*** Opening of Dataset entries ***

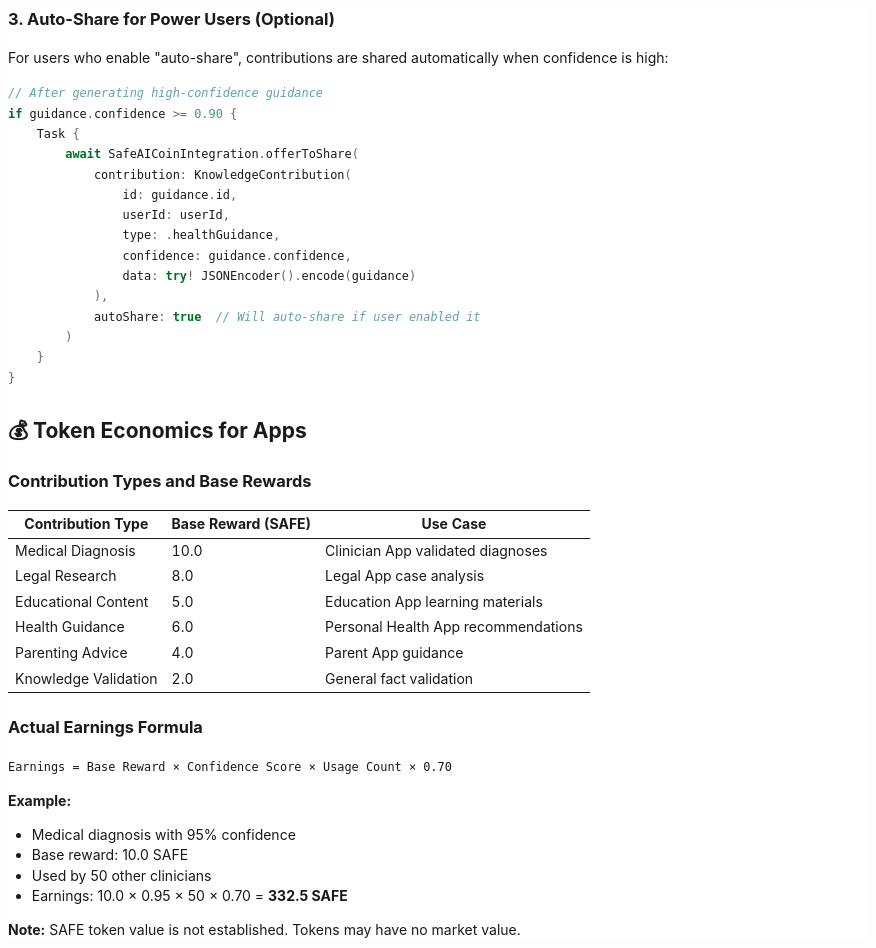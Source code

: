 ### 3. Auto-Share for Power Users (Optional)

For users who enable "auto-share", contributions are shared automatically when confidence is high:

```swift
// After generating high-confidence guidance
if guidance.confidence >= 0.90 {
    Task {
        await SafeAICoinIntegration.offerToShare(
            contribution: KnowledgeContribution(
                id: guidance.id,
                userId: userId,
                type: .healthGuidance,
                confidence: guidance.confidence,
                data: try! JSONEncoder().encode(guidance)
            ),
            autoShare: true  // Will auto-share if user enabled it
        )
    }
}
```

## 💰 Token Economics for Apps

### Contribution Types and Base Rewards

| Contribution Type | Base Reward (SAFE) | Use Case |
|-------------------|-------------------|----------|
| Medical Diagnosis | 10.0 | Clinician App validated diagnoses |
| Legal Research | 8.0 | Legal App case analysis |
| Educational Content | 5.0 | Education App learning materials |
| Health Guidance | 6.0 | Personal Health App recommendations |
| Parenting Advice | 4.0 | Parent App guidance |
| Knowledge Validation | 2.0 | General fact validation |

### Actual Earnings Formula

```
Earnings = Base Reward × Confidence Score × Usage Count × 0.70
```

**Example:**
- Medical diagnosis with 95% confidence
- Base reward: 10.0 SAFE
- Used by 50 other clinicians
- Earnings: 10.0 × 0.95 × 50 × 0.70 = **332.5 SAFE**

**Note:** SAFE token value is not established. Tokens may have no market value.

*** Close of Dataset entries ***

What the exercise asks: Go to the line in the listing above that has "- Base reward: 10.0 SAFE" in it. Set down that line and each one after it, exactly.

Result of this task:
- Base reward: 10.0 SAFE
- Used by 50 other clinicians
- Earnings: 10.0 × 0.95 × 50 × 0.70 = **332.5 SAFE**

**Note:** SAFE token value is not established. Tokens may have no market value.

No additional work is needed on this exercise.